- EXERCISE DIRECTIONS -
Lines, not repeats, are what count: give the number of lines below that hold "instance", and nothing more.

[Plain-text document sources]
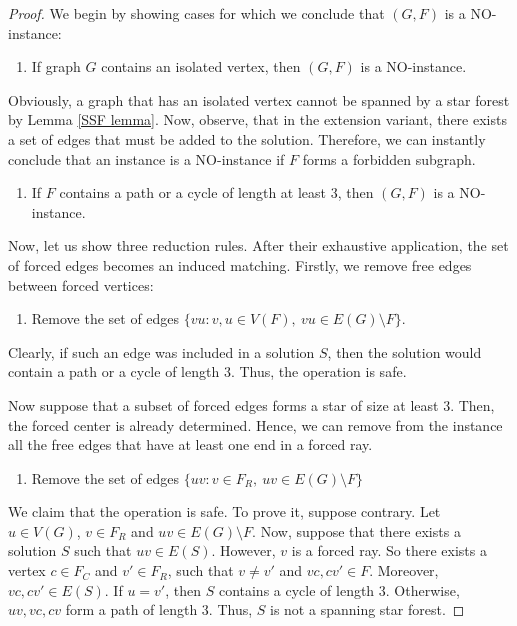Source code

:\documentclass[en]{pracamgr}
\theoremstyle{definition}
\begin{document}
\begin{proof}
	We begin by showing cases for which we conclude that $(G,F)$ is a NO-instance:
	\begin{enumerate}[leftmargin=*,label=\textbf{Reduction \arabic{enumi}},labelindent=0pt]
		\item If graph $G$ contains an isolated vertex, then $(G,F)$ is a NO-instance.
	\end{enumerate}
	
	Obviously, a graph that has an isolated vertex cannot be spanned by a star forest by Lemma \ref{SSF lemma}. Now, observe, that in the extension variant, there exists a set of edges that must be added to the solution. Therefore, we can instantly conclude that an instance is a NO-instance if $F$ forms a forbidden subgraph.
	
	\begin{enumerate}[leftmargin=*,label=\textbf{Reduction \arabic{enumi}},labelindent=0pt,resume]
		\item If $F$ contains a path or a cycle of length at least $3$, then $(G,F)$ is a NO-instance.
	\end{enumerate}
	
	Now, let us show three reduction rules. After their exhaustive application, the set of forced edges becomes an induced matching. Firstly, we remove free edges between forced vertices:	

	\begin{enumerate}[leftmargin=*,label=\textbf{Reduction \arabic{enumi}},labelindent=0pt,resume]
		\item Remove the set of edges $\{vu: v,u \in V(F),\ vu \in E(G) \setminus F\}$.
	\end{enumerate}
	Clearly, if such an edge was included in a solution $S$, then the solution would contain a path or a cycle of length $3$. Thus, the operation is safe. 
	
	Now suppose that a subset of forced edges forms a star of size at least $3$. Then, the forced center is already determined. Hence, we can remove from the instance all the free edges that have at least one end in a forced ray. 
	
	\begin{enumerate}[leftmargin=*,label=\textbf{Reduction \arabic{enumi}},resume,wide, labelwidth=!, labelindent=0pt]
		\item Remove the set of edges $\{uv: v \in F_R,\ uv \in E(G) \setminus F\}$
	\end{enumerate}
	We claim that the operation is safe. To prove it, suppose contrary. Let $u \in V(G)$, $v \in F_R$ and $uv \in E(G) \setminus F$. Now, suppose that there exists a solution $S$ such that $uv \in E(S)$. However, $v$ is a forced ray. So there exists a vertex $c \in F_C$ and $v' \in F_R$, such that $v \neq v'$ and $vc,cv' \in F$. Moreover, $vc,cv' \in E(S)$. If $u=v'$, then $S$ contains a cycle of length $3$. Otherwise, $uv,vc,cv$ form a path of length $3$. Thus, $S$ is not a spanning star forest.


\end{proof}
\end{document}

- OUTPUT -
5